Весь мой ужас исчез, ибо даже ребятам известно это в высшей степени добродушное лицо, не способное сделать кому-нибудь что-либо дурное. Ко мне сразу вернулось мое обычное веселое настроение, а газ опять замигал широким, спокойным пламенем, как бы симпатизируя моему расположению духа. Ни один изгнанник не радовался так чьему-либо посещению, как обрадовался я возможности видеть этого добродушного великана.

Так это только ты, а никто другой?! - обратился я к нему. - А ведь знаешь, в течение 2-3-х последних часов я чуть не умер от страха! Нет, в самом деле, я очень рад, что это ты и с удовольствием предложил бы тебе стул… Стой, стой! не сюда, не садись на эту штуку!..

Но было уже поздно. Прежде чем я успел удержать его, он легонько присел на мой стул и, вслед за этим, немедленно брякнулся на пол: в жизни своей не видел я ни одного стула, который бы разлетелся в такие мелкие дребезги.

Погоди, постой! ты мне так их все разломаешь!

И опять поздно. Вторичный треск, - и второй стул распластался на свои составные элементы.

Да ты с ума сошел, чёрт тебя побери! Или ты задумал разнести таким манером всю мою мебель? Сюда, сюда, ты - окаменелый болван!… Опять поздно. Прежде чем я успел броситься к нему на встречу, он осторожно опустился на кровать и - от кровати осталась одна меланхолическая руина.

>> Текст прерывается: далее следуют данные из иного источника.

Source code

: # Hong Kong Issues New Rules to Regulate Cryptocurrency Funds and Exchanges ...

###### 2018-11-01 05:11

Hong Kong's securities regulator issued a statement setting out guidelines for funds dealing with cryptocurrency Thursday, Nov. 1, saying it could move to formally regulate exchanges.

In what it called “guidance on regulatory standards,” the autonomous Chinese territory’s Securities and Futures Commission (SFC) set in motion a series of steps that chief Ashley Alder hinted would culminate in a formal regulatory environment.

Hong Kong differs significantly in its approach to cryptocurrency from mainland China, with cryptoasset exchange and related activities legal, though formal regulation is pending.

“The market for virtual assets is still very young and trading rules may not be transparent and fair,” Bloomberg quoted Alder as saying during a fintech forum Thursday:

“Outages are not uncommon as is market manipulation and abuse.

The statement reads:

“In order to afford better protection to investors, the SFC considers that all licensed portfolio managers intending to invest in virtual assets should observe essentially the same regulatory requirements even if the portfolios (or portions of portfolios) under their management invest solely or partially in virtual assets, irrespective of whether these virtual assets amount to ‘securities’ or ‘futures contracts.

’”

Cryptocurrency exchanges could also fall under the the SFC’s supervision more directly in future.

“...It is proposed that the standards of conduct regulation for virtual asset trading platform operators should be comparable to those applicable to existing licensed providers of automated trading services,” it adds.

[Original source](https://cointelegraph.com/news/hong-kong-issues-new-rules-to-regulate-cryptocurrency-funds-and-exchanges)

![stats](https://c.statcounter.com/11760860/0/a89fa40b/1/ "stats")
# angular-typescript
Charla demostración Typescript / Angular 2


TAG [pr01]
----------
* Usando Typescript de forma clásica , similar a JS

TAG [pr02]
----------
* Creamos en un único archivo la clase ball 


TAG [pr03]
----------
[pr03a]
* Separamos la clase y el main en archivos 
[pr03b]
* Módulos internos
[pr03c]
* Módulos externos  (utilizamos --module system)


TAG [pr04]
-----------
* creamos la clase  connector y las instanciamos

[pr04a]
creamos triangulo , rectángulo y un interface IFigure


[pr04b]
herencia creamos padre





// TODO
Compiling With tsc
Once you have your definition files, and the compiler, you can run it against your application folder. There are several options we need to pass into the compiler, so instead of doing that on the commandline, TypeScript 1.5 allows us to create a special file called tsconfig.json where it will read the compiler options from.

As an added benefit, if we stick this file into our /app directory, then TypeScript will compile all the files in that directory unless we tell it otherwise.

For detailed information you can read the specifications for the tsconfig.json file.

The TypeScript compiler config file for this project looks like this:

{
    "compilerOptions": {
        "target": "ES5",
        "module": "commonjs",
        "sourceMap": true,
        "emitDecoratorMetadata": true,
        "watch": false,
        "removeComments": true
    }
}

Послушай! - это не манера вести себя! Сначала ты врываешься в мою квартиру и скандальничаешь в ней, притащив за собой целый легион всяких мерзостных привидений, которые измучивают меня чуть не до смерти… (Я уже не говорю о значительной небрежности твоего костюма, совершенно не принятого в порядочном обществе между интеллигентными людьми, за исключением разве опереточного театра, да и там едва ли была бы терпима такая абсолютная откровенность, раз она принадлежит существу твоего пола!) - затем, в виде благодарности за мое гостеприимство, ты начинаешь испытывать прочность моей мебели применительно к собственной тяжести и разносишь всю ее в щепы… И на какого чёрта понадобилось тебе непременно сесть! Ведь пытаясь осуществить это желание, ты вредишь себе не меньше, чем мне. Посмотри: у тебя почти сломана нижняя часть позвоночного хребта и весь ты окровавлен… с арьергарда. Постыдись, наконец! Ты ведь достаточно вырос, чтобы понять это!..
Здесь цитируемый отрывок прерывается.